One of my favorite movie lines comes from the classic “Cool Hand Luke”:?“What we’ve got here is a failure to communicate.”
Business owners and managers often make the mistake of failing to communicate, or they communicate the wrong messages. This is a mistake that will almost always costs you money.
Why? Good communication is good marketing. Poor communication – or none at all – leaves customers, employees, vendors and others in the dark about you. That can hurt not only your reputation but also your bottom line.
The constant pressure of “staying in the black” can cause tunnel vision. You make excuses: “It’s my company; I know more about this than anyone else. With the economy suffering, I need to make money to keep people employed. I don’t have time to stop what I’m doing to let others know what’s going on. I don’t have money to market the company.”

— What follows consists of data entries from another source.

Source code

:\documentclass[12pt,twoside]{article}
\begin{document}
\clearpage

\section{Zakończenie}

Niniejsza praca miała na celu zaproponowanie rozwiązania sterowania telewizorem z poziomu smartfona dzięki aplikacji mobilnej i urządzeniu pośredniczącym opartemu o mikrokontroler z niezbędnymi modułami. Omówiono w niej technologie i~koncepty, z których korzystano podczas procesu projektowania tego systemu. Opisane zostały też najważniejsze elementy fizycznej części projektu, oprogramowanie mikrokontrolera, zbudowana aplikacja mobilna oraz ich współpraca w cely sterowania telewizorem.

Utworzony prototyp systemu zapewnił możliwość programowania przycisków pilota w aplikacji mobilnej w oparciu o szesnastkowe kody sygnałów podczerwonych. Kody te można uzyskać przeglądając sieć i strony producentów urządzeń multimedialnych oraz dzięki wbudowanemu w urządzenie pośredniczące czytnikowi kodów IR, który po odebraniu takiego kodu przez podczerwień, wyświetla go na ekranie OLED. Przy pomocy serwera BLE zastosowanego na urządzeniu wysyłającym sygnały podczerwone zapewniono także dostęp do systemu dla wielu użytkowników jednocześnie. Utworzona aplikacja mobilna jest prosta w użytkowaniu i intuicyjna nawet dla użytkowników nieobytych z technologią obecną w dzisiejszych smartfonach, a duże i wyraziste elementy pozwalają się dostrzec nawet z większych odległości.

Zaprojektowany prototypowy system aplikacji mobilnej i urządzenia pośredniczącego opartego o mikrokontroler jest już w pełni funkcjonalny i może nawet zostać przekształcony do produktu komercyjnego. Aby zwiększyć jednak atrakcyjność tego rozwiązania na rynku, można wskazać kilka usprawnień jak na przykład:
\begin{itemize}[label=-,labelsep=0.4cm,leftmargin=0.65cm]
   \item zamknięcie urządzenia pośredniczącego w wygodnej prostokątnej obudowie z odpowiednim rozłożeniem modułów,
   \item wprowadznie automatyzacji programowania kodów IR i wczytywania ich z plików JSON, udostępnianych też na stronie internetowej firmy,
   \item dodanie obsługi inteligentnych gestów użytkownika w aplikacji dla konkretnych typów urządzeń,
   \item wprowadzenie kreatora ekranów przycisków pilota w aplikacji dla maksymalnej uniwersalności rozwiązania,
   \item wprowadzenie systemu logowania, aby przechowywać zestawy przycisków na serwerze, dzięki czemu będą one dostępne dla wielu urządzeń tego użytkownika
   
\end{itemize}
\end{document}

It’s time to break through that tunnel vision and position yourself for the expected economic recovery. Here are six steps you can take to improve communications within your company:
• Identify all of your audiences – It’s a mistake to focus only on your customers. Other important audiences include employees, investors, board members, family and friends, vendors and suppliers, and local business and trade media. Make a list that spells out each audience, plus how you communicate with them. If your audiences are consistently updated about your company, they help you spread your business message – and become your advocates.
• Showcase your successes – In a down economy, a successful business becomes a news story. Take opportunities to tell the news media – and your other audiences – about new business, contracts, a successful program, etc.
• Create simple business messages – If you had only 20 seconds to sell your company’s products or services to the country’s top CEO, what would you say? What makes you different or unique from your competitors? You have to create those messages. Then, you have to ensure they are prominent on your marketing materials, your Web site and in the minds of your audiences. You have to be able to say you are better than your competitor – and back it up with your performance.
• Beef up your marketing plan – Admit it. When business slows down, you normally cut the marketing budget first. Then you’re surprised when business slows even further. Duh. To grow your business, invest in a comprehensive marketing program. It doesn’t have to break the bank, but it has to be targeted to your potential customers.
• Pick low hanging fruit – Your existing customers should be a priority. Consider loyalty programs, special deals, perks and e-newsletters with coupons for customers who already know you. They’ll tell others about how great you are.
• Recognize your limitations – You are an expert at running your company. However, you are probably not a trained communications specialist. If you have a trained professional on staff, listen to him/her. If you don’t have someone on staff, contract with a professional to provide recommendations.
The present can be a time of business revival and recovery. You may have the best product or service, but if people don’t know about it, you won’t sell it. Don’t let others accuse your company of having “a failure to communicate.”